• [INSTRUCTIONS TO FOLLOW]: Check each line of the material for the string "composed", then give only how many lines have it.
========
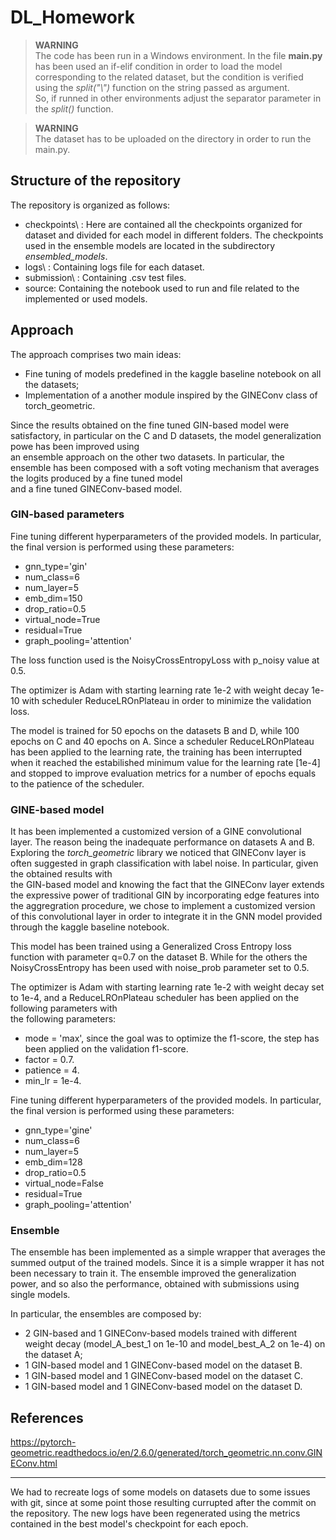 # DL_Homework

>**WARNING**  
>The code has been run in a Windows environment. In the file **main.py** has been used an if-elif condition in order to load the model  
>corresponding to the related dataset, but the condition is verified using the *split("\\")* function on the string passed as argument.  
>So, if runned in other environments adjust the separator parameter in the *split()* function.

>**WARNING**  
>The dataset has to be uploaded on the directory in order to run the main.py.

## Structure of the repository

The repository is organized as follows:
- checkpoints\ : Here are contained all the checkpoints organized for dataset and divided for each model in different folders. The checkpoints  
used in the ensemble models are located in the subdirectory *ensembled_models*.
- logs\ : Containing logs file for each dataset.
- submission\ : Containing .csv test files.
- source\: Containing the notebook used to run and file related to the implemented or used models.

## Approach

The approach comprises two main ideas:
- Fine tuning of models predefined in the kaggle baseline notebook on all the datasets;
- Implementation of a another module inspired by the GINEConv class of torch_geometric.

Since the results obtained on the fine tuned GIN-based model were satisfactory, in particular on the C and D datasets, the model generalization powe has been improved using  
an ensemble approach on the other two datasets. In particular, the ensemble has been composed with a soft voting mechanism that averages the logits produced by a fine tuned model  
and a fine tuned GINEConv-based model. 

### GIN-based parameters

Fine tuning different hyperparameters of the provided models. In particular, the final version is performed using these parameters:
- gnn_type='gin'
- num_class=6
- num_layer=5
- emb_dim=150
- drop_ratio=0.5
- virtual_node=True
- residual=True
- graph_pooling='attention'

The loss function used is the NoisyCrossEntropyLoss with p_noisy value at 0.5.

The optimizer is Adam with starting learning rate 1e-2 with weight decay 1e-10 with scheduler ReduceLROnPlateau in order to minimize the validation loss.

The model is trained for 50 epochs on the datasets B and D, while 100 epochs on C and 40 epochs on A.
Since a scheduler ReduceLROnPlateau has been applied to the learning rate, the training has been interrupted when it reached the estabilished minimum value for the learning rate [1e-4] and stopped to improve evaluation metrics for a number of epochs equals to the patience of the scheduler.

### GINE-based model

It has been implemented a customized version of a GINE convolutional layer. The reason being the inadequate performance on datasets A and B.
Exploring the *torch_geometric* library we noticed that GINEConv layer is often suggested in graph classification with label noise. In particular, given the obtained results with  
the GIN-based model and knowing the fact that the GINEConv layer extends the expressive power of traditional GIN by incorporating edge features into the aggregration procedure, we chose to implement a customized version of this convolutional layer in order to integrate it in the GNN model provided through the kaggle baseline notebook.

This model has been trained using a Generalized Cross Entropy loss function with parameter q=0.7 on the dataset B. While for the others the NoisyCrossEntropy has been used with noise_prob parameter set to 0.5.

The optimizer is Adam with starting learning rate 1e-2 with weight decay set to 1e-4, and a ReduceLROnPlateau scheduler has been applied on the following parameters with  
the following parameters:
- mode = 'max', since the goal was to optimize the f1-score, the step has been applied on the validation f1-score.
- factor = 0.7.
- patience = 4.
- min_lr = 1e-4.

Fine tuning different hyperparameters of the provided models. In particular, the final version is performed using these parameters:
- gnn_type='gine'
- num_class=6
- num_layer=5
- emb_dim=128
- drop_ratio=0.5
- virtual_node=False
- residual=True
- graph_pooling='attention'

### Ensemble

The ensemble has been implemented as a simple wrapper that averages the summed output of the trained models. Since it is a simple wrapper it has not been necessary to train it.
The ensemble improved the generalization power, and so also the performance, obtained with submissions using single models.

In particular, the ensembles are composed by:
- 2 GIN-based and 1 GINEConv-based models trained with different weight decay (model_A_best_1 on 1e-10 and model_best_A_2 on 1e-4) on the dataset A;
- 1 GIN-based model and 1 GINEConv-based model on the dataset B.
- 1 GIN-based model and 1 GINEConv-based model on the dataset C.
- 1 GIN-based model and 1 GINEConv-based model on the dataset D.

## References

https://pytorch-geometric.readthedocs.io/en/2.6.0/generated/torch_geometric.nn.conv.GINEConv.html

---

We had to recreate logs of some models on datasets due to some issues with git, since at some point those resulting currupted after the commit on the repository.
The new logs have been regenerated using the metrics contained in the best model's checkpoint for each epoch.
========
• [RESULT FOR THIS EXERCISE]: 2